Proteja seu ambiente de nuvem

  1. Verifique a confiabilidade. Implemente estratégias de redundância e recuperação com base na prioridade da carga de trabalho. Atribua SLOs de tempo de atividade e objetivos de recuperação alinhados com a criticidade dos negócios.

  2. Proteger dados. Configure a replicação e o backup com suporte a requisitos de RTO e RPO. Use a replicação síncrona entre zonas e a replicação entre regiões para cargas de trabalho críticas.

  3. Crie aplicativos resilientes. Crie aplicativos de autorrecuperação que lidam com falhas normalmente e se recuperam automaticamente de problemas transitórios.

  4. Implantar infraestrutura redundante. Use várias zonas de disponibilidade e regiões com base na prioridade.
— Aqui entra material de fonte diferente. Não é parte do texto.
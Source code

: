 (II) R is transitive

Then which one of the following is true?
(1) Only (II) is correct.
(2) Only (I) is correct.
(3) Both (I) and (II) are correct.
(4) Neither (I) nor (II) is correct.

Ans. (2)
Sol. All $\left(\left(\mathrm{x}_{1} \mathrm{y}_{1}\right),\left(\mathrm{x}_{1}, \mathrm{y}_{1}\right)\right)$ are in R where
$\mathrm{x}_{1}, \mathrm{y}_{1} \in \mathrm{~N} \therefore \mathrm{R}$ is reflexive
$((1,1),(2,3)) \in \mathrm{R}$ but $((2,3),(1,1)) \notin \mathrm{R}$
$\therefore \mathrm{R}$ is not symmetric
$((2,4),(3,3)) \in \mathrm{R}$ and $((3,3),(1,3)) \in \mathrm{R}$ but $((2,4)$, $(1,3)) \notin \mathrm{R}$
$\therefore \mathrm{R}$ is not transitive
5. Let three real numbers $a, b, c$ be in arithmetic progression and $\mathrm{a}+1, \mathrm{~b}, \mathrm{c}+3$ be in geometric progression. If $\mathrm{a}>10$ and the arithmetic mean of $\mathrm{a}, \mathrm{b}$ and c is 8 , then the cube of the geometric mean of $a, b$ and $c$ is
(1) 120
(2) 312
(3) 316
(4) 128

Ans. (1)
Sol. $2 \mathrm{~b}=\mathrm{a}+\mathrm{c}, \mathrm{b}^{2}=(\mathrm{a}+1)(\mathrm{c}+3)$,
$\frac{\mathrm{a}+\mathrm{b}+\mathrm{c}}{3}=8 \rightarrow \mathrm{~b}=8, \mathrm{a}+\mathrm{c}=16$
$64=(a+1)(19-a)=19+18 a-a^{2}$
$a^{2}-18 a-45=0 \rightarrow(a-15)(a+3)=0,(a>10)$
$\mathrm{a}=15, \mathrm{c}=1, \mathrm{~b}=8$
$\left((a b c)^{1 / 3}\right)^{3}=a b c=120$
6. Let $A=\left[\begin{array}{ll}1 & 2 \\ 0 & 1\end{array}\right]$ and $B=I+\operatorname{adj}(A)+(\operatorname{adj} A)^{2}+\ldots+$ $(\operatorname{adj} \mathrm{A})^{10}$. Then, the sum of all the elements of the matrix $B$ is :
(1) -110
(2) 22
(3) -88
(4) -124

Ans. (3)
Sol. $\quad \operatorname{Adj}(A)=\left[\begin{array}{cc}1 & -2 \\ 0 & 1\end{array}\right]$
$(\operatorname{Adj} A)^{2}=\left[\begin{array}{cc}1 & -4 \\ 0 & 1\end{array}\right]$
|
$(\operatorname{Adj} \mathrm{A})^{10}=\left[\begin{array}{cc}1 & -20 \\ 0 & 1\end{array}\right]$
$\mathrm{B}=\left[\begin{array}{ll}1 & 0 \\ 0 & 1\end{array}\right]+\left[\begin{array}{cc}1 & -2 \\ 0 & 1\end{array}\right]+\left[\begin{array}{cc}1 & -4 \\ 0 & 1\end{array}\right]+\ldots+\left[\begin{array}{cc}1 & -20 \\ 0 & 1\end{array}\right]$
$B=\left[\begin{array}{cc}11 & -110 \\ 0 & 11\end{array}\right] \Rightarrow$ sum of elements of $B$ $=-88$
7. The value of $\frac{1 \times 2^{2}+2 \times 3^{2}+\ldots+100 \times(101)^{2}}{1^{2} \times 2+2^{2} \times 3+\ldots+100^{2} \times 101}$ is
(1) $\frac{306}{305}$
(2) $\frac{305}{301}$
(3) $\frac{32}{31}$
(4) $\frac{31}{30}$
Calcule os SLAs compostos e implemente estratégias de balanceamento de carga.

  5. Planeje a continuidade dos negócios. Crie procedimentos de recuperação testados, detecte falhas em um minuto, responda com os procedimentos apropriados e analise incidentes para aprimoramento.

  6. Opere a segurança. Padronizar ferramentas de segurança, ambientes de linha de base, aplicar controles de acesso e criptografia e atribuir responsabilidades de segurança claras.

  7. Lidar com incidentes de segurança. Desenvolva planos de resposta testados com funções definidas. Use o Microsoft Sentinel para monitorar, ativar respostas imediatamente e analisar incidentes para melhoria.

Para obter diretrizes detalhadas, consulte Gerenciar sua propriedade do Azure.